Some people born with a PDA need regular health checkups for life, even after treatment to close the opening. During these checkups, the health care provider may run tests to check for complications. Talk to your health care provider about your care plan. Ideally, it's best to seek care from a provider trained in treating adults with heart problems before birth. This type of provider is called a congenital cardiologist.

Lifestyle and home remedies

Anyone born with a patent ductus arteriosus needs to take steps to keep the heart healthy and prevent complications. These tips can help:

  • Don't smoke. Smoking is a major risk factor for heart disease and other heart problems. Quitting is the best way to reduce the risk. If you need help quitting, talk to your provider.
  • Eat healthy foods. Eat plenty of fruits, vegetables and whole grains. Limit sugar, salt and saturated fats.
  • Practice good hygiene. Regularly wash your hands and brush and floss your teeth to keep yourself healthy.
  • Ask about sports restrictions. Some people born with a heart problem may need to limit exercise or sports activities. Ask your care provider which sports and types of exercise are safe for you or your child.
  • Manage stress. Find ways to help reduce emotional stress. Getting more exercise, practicing mindfulness and connecting with others in support groups are some ways to reduce and manage stress. If you have anxiety or depression, talk to your provider about strategies to help.

Preparing for your appointment

A large patent ductus arteriosus or one that's causing serious health problems may be diagnosed immediately at birth. But some smaller ones might not be noticed until later in life. If you have a PDA, you may be referred to a health care provider trained in heart problems present at birth. This type of provider is called a congenital cardiologist. A provider with training in kids' heart conditions is called a pediatric cardiologist.

Here's some information to help you get ready for your appointment.

What you can do

  • Be aware of pre-appointment restrictions. When you make the appointment, ask if there's anything you need to do in advance, such as avoid eating or drinking before certain tests.
  • Write down the symptoms, including any that might seem unrelated to patent ductus arteriosus or another heart problem.
  • Write down important personal information, including family history of heart problems.
  • Bring copies of past medical records, including reports from previous surgeries or imaging tests.
  • List medications, vitamins or supplements that you or your child takes. Include the dosages.
  • Take someone along, if possible.
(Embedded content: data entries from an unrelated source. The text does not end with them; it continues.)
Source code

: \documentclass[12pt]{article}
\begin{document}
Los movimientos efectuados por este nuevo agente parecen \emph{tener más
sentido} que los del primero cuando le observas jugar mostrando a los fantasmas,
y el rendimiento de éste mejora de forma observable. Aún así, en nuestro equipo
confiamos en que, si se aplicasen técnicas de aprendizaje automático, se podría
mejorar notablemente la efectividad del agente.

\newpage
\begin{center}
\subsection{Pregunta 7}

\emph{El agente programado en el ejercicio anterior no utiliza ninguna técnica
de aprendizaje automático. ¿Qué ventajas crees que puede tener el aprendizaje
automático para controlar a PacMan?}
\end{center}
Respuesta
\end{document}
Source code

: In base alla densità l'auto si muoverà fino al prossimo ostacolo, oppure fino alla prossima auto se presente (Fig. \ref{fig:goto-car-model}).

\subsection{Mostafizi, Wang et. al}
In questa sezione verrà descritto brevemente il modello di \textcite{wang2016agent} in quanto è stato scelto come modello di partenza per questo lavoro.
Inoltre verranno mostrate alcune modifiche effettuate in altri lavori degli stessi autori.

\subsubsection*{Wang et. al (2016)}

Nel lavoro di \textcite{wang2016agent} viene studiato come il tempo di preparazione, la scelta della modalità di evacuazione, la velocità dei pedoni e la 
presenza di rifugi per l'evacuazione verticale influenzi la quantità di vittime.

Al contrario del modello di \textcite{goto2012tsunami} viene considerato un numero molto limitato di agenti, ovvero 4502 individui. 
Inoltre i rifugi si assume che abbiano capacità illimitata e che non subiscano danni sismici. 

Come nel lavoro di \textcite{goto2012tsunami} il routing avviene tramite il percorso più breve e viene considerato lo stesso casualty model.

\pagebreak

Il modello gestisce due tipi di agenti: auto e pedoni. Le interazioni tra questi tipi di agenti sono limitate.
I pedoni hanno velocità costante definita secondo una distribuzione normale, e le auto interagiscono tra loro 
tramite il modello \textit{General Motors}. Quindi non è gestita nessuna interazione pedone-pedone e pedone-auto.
Someone who goes with you can help you remember information you're given.
  • Write down questions to ask the health care provider.

For patent ductus arteriosus, questions to ask include:

  • Is the PDA causing problems?
  • What tests are necessary?
  • Will I or my child need surgery?
  • What are the alternatives to the primary approach that you're suggesting?
  • Should I or my child see a provider specializing in congenital heart defects?
  • Is this condition passed down through families? If I have another child, how likely is he or she to have a PDA? Do my family members need to be screened?
  • Do I need to restrict my or my child's activities?
  • Are there brochures or other printed material I can have? What websites do you recommend?
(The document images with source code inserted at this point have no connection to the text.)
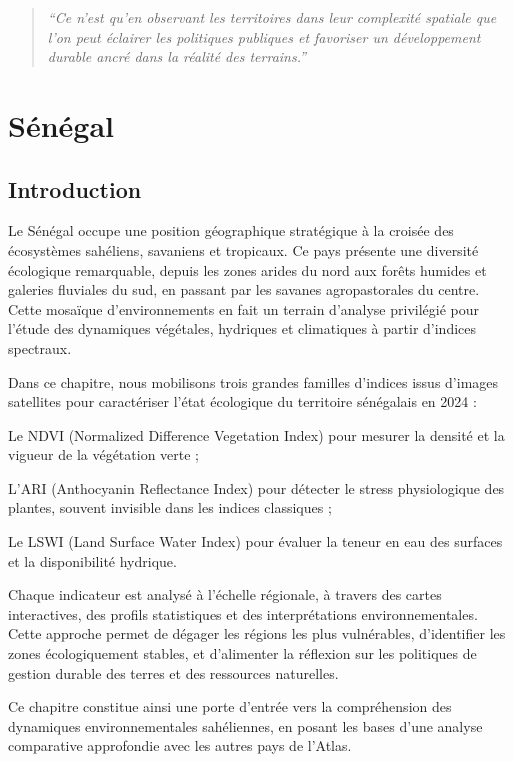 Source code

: \documentclass[
]{book}
\begin{document}
\begin{quote}
\emph{``Ce n'est qu'en observant les territoires dans leur complexité spatiale que l'on peut éclairer les politiques publiques et favoriser un développement durable ancré dans la réalité des terrains.''}
\end{quote}

\chapter{Sénégal}\label{suxe9nuxe9gal}

\section{Introduction}\label{introduction}

Le Sénégal occupe une position géographique stratégique à la croisée des écosystèmes sahéliens, savaniens et tropicaux. Ce pays présente une diversité écologique remarquable, depuis les zones arides du nord aux forêts humides et galeries fluviales du sud, en passant par les savanes agropastorales du centre. Cette mosaïque d'environnements en fait un terrain d'analyse privilégié pour l'étude des dynamiques végétales, hydriques et climatiques à partir d'indices spectraux.

Dans ce chapitre, nous mobilisons trois grandes familles d'indices issus d'images satellites pour caractériser l'état écologique du territoire sénégalais en 2024 :

Le NDVI (Normalized Difference Vegetation Index) pour mesurer la densité et la vigueur de la végétation verte ;

L'ARI (Anthocyanin Reflectance Index) pour détecter le stress physiologique des plantes, souvent invisible dans les indices classiques ;

Le LSWI (Land Surface Water Index) pour évaluer la teneur en eau des surfaces et la disponibilité hydrique.

Chaque indicateur est analysé à l'échelle régionale, à travers des cartes interactives, des profils statistiques et des interprétations environnementales. Cette approche permet de dégager les régions les plus vulnérables, d'identifier les zones écologiquement stables, et d'alimenter la réflexion sur les politiques de gestion durable des terres et des ressources naturelles.

Ce chapitre constitue ainsi une porte d'entrée vers la compréhension des dynamiques environnementales sahéliennes, en posant les bases d'une analyse comparative approfondie avec les autres pays de l'Atlas.
\end{document}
Don't hesitate to ask other questions, as well.

What to expect from your doctor

The doctor is likely to ask you a number of questions, such as:

  • When did you notice your or your child's symptoms?
  • Have the symptoms been continuous or occasional?
  • How severe are the symptoms?
  • What, if anything, seems to improve the symptoms?
  • What, if anything, seems to worsen the symptoms?
  • What medications have you or your child taken to treat the condition? What surgeries have you or your child had?